= Stored data =
»»

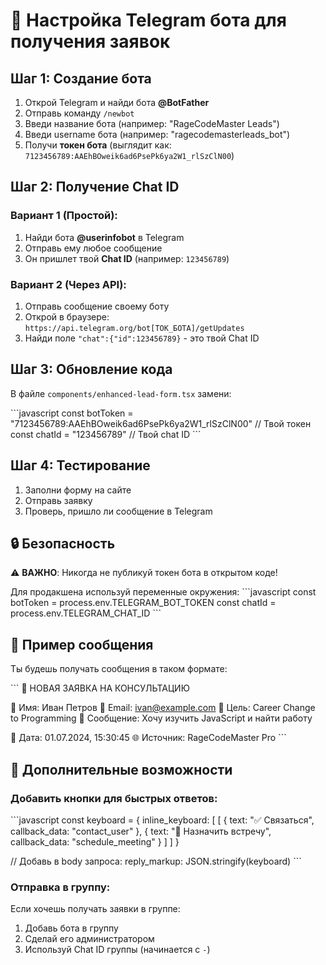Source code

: # 🤖 Настройка Telegram бота для получения заявок

## Шаг 1: Создание бота

1. Открой Telegram и найди бота **@BotFather**
2. Отправь команду `/newbot`
3. Введи название бота (например: "RageCodeMaster Leads")
4. Введи username бота (например: "ragecodemasterleads_bot")
5. Получи **токен бота** (выглядит как: `7123456789:AAEhBOweik6ad6PsePk6ya2W1_rlSzClN00`)

## Шаг 2: Получение Chat ID

### Вариант 1 (Простой):
1. Найди бота **@userinfobot** в Telegram
2. Отправь ему любое сообщение
3. Он пришлет твой **Chat ID** (например: `123456789`)

### Вариант 2 (Через API):
1. Отправь сообщение своему боту
2. Открой в браузере: `https://api.telegram.org/bot[ТОК_БОТА]/getUpdates`
3. Найди поле `"chat":{"id":123456789}` - это твой Chat ID

## Шаг 3: Обновление кода

В файле `components/enhanced-lead-form.tsx` замени:

\`\`\`javascript
const botToken = "7123456789:AAEhBOweik6ad6PsePk6ya2W1_rlSzClN00" // Твой токен
const chatId = "123456789" // Твой chat ID
\`\`\`

## Шаг 4: Тестирование

1. Заполни форму на сайте
2. Отправь заявку
3. Проверь, пришло ли сообщение в Telegram

## 🔒 Безопасность

⚠️ **ВАЖНО**: Никогда не публикуй токен бота в открытом коде!

Для продакшена используй переменные окружения:
\`\`\`javascript
const botToken = process.env.TELEGRAM_BOT_TOKEN
const chatId = process.env.TELEGRAM_CHAT_ID
\`\`\`

## 📱 Пример сообщения

Ты будешь получать сообщения в таком формате:

\`\`\`
🎯 НОВАЯ ЗАЯВКА НА КОНСУЛЬТАЦИЮ

👤 Имя: Иван Петров
📧 Email: ivan@example.com
🎯 Цель: Career Change to Programming
💬 Сообщение: Хочу изучить JavaScript и найти работу

📅 Дата: 01.07.2024, 15:30:45
🌐 Источник: RageCodeMaster Pro
\`\`\`

## 🚀 Дополнительные возможности

### Добавить кнопки для быстрых ответов:
\`\`\`javascript
const keyboard = {
  inline_keyboard: [
    [
      { text: "✅ Связаться", callback_data: "contact_user" },
      { text: "📅 Назначить встречу", callback_data: "schedule_meeting" }
    ]
  ]
}

// Добавь в body запроса:
reply_markup: JSON.stringify(keyboard)
\`\`\`

### Отправка в группу:
Если хочешь получать заявки в группе:
1. Добавь бота в группу
2. Сделай его администратором
3. Используй Chat ID группы (начинается с `-`)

««

= Required action =
What lines above mention "Открой"? Copy each one.

= Task output =
1. Открой Telegram и найди бота **@BotFather**
2. Открой в браузере: `https://api.telegram.org/bot[ТОК_БОТА]/getUpdates`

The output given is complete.